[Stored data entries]
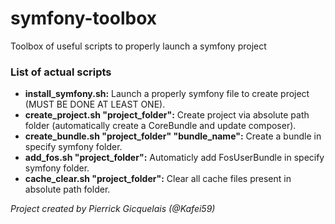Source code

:# symfony-toolbox
Toolbox of useful scripts to properly launch a symfony project

<h3> List of actual scripts </h3>
<ul>
<li> <strong>install_symfony.sh:</strong> Launch a properly symfony file to create project (MUST BE DONE AT LEAST ONE).</li>
<li> <strong>create_project.sh "project_folder":</strong> Create project via absolute path folder (automatically create a CoreBundle and update composer).</li>
<li> <strong>create_bundle.sh "project_folder" "bundle_name":</strong> Create a bundle in specify symfony folder.</li>
<li> <strong>add_fos.sh "project_folder":</strong> Automaticly add FosUserBundle in specify symfony folder.</li>
<li> <strong>cache_clear.sh "project_folder":</strong> Clear all cache files present in absolute path folder.</li>
</ul>

<em>Project created by Pierrick Gicquelais (@Kafei59)</em>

» EXERCISE DESCRIPTION
From the opening line of the entries, copy each line exactly until the line with "<li> <strong>install_symfony.sh:</strong> Launch", which is copied as well; leave out pictures.

» ANSWER SPACE
Source code

:# symfony-toolbox
Toolbox of useful scripts to properly launch a symfony project

<h3> List of actual scripts </h3>
<ul>
<li> <strong>install_symfony.sh:</strong> Launch a properly symfony file to create project (MUST BE DONE AT LEAST ONE).</li>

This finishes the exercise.